解缙立即把这个猜测告诉了夏浔,夏浔才不在乎这个考据到底是否准确,对他来说,这个考据有利于他们与当地人更好地融合在一起,这就够了,于是,夏浔告诉这些当地土着,他们就是从天国经由天之浮桥过来的。
他不但如此告诉玛雅等各个印地安部落的人,而且也如此告诉他带来的数万人,同宗同祖,有利于他们的友好相处。
得知这些拥有着强大武力、而且比他们更文明先进的远方来客是从他们祖先的国度来的消息后,当地的土着部落表现得非常欢喜,善良的他们立刻接受了这些来自远祖故乡的亲人,对他们亲切中甚至透着一种敬畏。
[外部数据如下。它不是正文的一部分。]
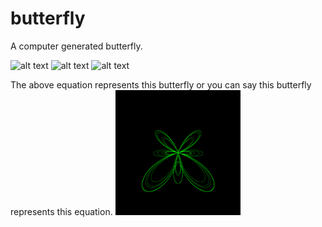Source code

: # butterfly
A computer generated butterfly.

![alt text](https://wikimedia.org/api/rest_v1/media/math/render/svg/8891581e9352e91ae5859f142c47382e04ef6c27)
![alt text](https://wikimedia.org/api/rest_v1/media/math/render/svg/41bf0d4e8922065fdd74c4acce71c03c02cc0520)
![alt text](https://wikimedia.org/api/rest_v1/media/math/render/svg/3c9b54f7112ec2abd4125ef9b52aa55a9b8470ea)

The above equation represents this butterfly or you can say this butterfly represents this equation.
<img src="https://github.com/shokhie/butterfly/blob/main/butterfly.png" alt="drawing" width="200"/>

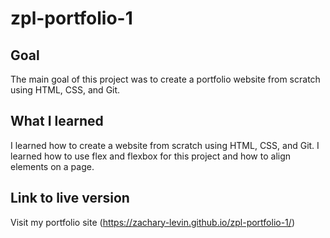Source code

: # zpl-portfolio-1

## Goal
The main goal of this project was to create a portfolio website from scratch using HTML, CSS, and Git.

## What I learned 
I learned how to create a website from scratch using HTML, CSS, and Git. I learned how to use flex and flexbox for this project and how to align elements on a page.

## Link to live version
Visit my portfolio site (https://zachary-levin.github.io/zpl-portfolio-1/)
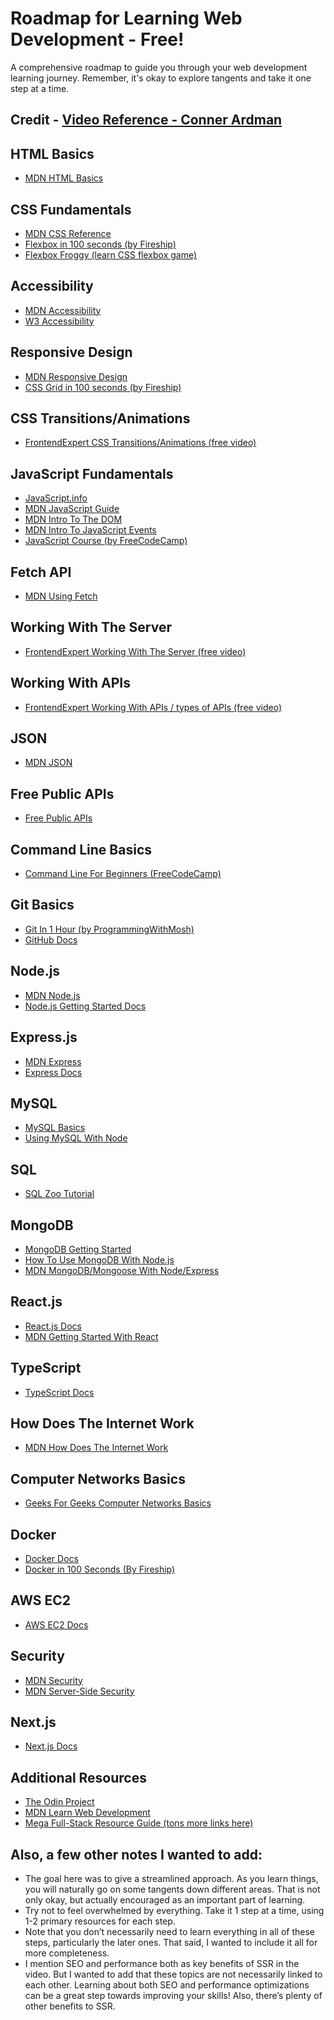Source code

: # Roadmap for Learning Web Development - Free!

A comprehensive roadmap to guide you through your web development learning journey. Remember, it's okay to explore tangents and take it one step at a time.

## Credit - [Video Reference - Conner Ardman](https://www.youtube.com/watch?v=dPMk6_HTBq8)

## HTML Basics
- [MDN HTML Basics](https://developer.mozilla.org/en-US/docs/Learn/Getting_started_with_the_web/HTML_basics)

## CSS Fundamentals
- [MDN CSS Reference](https://developer.mozilla.org/en-US/docs/Web/CSS/Reference)
- [Flexbox in 100 seconds (by Fireship)](https://www.youtube.com/watch?v=K74l26pE4YA)
- [Flexbox Froggy (learn CSS flexbox game)](https://flexboxfroggy.com/)

## Accessibility
- [MDN Accessibility](https://developer.mozilla.org/en-US/docs/Web/Accessibility)
- [W3 Accessibility](https://www.w3.org/WAI/fundamentals/accessibility-intro/)

## Responsive Design
- [MDN Responsive Design](https://developer.mozilla.org/en-US/docs/Learn/CSS/CSS_layout/Responsive_Design)
- [CSS Grid in 100 seconds (by Fireship)](https://www.youtube.com/watch?v=uuOXPWCh-6o)

## CSS Transitions/Animations
- [FrontendExpert CSS Transitions/Animations (free video)](https://www.algoexpert.io/frontend/css-crash-course/animations)

## JavaScript Fundamentals
- [JavaScript.info](https://javascript.info/)
- [MDN JavaScript Guide](https://developer.mozilla.org/en-US/docs/Web/JavaScript/Guide)
- [MDN Intro To The DOM](https://developer.mozilla.org/en-US/docs/Learn/JavaScript/Client-side_web_APIs/Manipulating_documents)
- [MDN Intro To JavaScript Events](https://developer.mozilla.org/en-US/docs/Learn/JavaScript/Building_blocks/Events)
- [JavaScript Course (by FreeCodeCamp)](https://www.youtube.com/watch?v=jS4aFq5-91M)

## Fetch API
- [MDN Using Fetch](https://developer.mozilla.org/en-US/docs/Web/API/Fetch_API/Using_Fetch)

## Working With The Server
- [FrontendExpert Working With The Server (free video)](https://www.algoexpert.io/frontend/javascript-crash-course/working-with-the-server)

## Working With APIs
- [FrontendExpert Working With APIs / types of APIs (free video)](https://www.algoexpert.io/frontend/web-dev-fundamentals/working-with-apis)

## JSON
- [MDN JSON](https://developer.mozilla.org/en-US/docs/Web/JavaScript/Reference/Global_Objects/JSON)

## Free Public APIs
- [Free Public APIs](https://github.com/public-apis/public-apis)

## Command Line Basics
- [Command Line For Beginners (FreeCodeCamp)](https://www.freecodecamp.org/news/command-line-for-beginners/)

## Git Basics
- [Git In 1 Hour (by ProgrammingWithMosh)](https://www.youtube.com/watch?v=8JJ101D3knE)
- [GitHub Docs](https://docs.github.com/en/get-started/quickstart/git-and-github-learning-resources)

## Node.js
- [MDN Node.js](https://developer.mozilla.org/en-US/docs/Glossary/Node.js)
- [Node.js Getting Started Docs](https://nodejs.org/en/docs/guides/getting-started-guide)

## Express.js
- [MDN Express](https://developer.mozilla.org/en-US/docs/Learn/Server-side/Express_Nodejs)
- [Express Docs](https://expressjs.com/en/starter/installing.html)

## MySQL
- [MySQL Basics](https://www.mysqltutorial.org/mysql-basics/)
- [Using MySQL With Node](https://www.mysqltutorial.org/mysql-nodejs/)

## SQL
- [SQL Zoo Tutorial](https://sqlzoo.net/wiki/SQL_Tutorial)

## MongoDB
- [MongoDB Getting Started](https://www.mongodb.com/docs/manual/tutorial/getting-started/)
- [How To Use MongoDB With Node.js](https://flaviocopes.com/node-mongodb/)
- [MDN MongoDB/Mongoose With Node/Express](https://developer.mozilla.org/en-US/docs/Learn/Server-side/Express_Nodejs/mongoose)

## React.js
- [React.js Docs](https://react.dev/learn)
- [MDN Getting Started With React](https://developer.mozilla.org/en-US/docs/Learn/Tools_and_testing/Client-side_JavaScript_frameworks/React_getting_started)

## TypeScript
- [TypeScript Docs](https://www.typescriptlang.org/docs/handbook/)

## How Does The Internet Work
- [MDN How Does The Internet Work](https://developer.mozilla.org/en-US/docs/Learn/Common_questions/Web_mechanics/How_does_the_Internet_work)

## Computer Networks Basics
- [Geeks For Geeks Computer Networks Basics](https://www.geeksforgeeks.org/basics-computer-networking/#)

## Docker
- [Docker Docs](https://docs.docker.com/)
- [Docker in 100 Seconds (By Fireship)](https://www.youtube.com/watch?v=Gjnup-PuquQ)

## AWS EC2
- [AWS EC2 Docs](https://docs.aws.amazon.com/AWSEC2/latest/UserGuide/concepts.html)

## Security
- [MDN Security](https://developer.mozilla.org/en-US/docs/Web/Security)
- [MDN Server-Side Security](https://developer.mozilla.org/en-US/docs/Learn/Server-side/First_steps/Website_security)

## Next.js
- [Next.js Docs](https://nextjs.org/docs)

## Additional Resources
- [The Odin Project](https://www.theodinproject.com/)
- [MDN Learn Web Development](https://developer.mozilla.org/en-US/docs/Learn)
- [Mega Full-Stack Resource Guide (tons more links here)](https://hawkticehurst.com/writing/mega-full-stack-resource-guide/)

## Also, a few other notes I wanted to add:
- The goal here was to give a streamlined approach. As you learn things, you will naturally go on some tangents down different areas. That is not only okay, but actually encouraged as an important part of learning.
- Try not to feel overwhelmed by everything. Take it 1 step at a time, using 1-2 primary resources for each step.
- Note that you don’t necessarily need to learn everything in all of these steps, particularly the later ones. That said, I wanted to include it all for more completeness.
- I mention SEO and performance both as key benefits of SSR in the video. But I wanted to add that these topics are not necessarily linked to each other. Learning about both SEO and performance optimizations can be a great step towards improving your skills! Also, there’s plenty of other benefits to SSR.
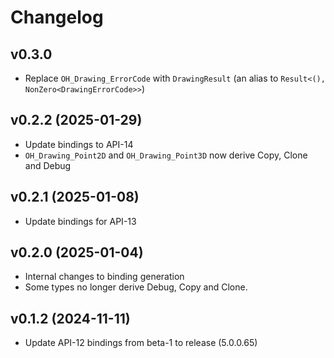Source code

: # Changelog

## v0.3.0 

- Replace `OH_Drawing_ErrorCode` with `DrawingResult` (an alias to `Result<(), NonZero<DrawingErrorCode>>`)

## v0.2.2 (2025-01-29)

- Update bindings to API-14
- `OH_Drawing_Point2D` and `OH_Drawing_Point3D` now derive Copy, Clone and Debug

## v0.2.1 (2025-01-08)

- Update bindings for API-13


## v0.2.0 (2025-01-04)

- Internal changes to binding generation
- Some types no longer derive Debug, Copy and Clone.

## v0.1.2 (2024-11-11)

- Update API-12 bindings from beta-1 to release (5.0.0.65)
他们非常的尊敬先人,而这些来客是从他们先人的国度来的,在心理上,他们就觉得这些来客在辈份上要高于自己,血缘上更是亲如一家,他们亲切地称呼这些从“天国”来的人为祖人。
从此,夏浔带着他的人就在这儿定居下来,通过教授当地人更先进的生产方式,他们博得了周围地区众多印地安部落的尊敬和信服。
当他们在当地土着惊奇的目光下,和泥烧火,变成硬硬的“石头”,并砌成房子和高大的城堡时,他们已是周围所有部落公认的王的部落。
新的城堡叫夏威夷。这夏威夷可不是美洲东部那片岛屿,城堡的名字是夏浔取的,旁人都以为这个城堡的意思是说他要威镇四夷,却不知道这只是夏浔的恶趣味而已,到了这里以后,他的确是率意了许多,自由自在,无所束缚。
夏浔发现,在这片土地上,有着在其它任何地方都还不曾见过的众多植物,这里可食用的植物种类比世界其它所有地方加起来的还多。
丰富的资源,受人尊敬的地位,再加上许多还没有老婆的士兵在这里得以娶到一位健康性感、活泼可爱的印地安女郎,他们的心终于留在了这里。
夏浔的船上有意地带了各个方面的人才,他们有文士、有医生、有石匠、铁匠、裁缝、水手和农民,他们在这里采石、炼铁、还制造火药……
越来越多的当地土着知道了他们的存在,他们纷纷派人来结纳祖人,学习他们的先进文明,这些祖人的威望越来越高,他们俨然已是这个新世界的主宰。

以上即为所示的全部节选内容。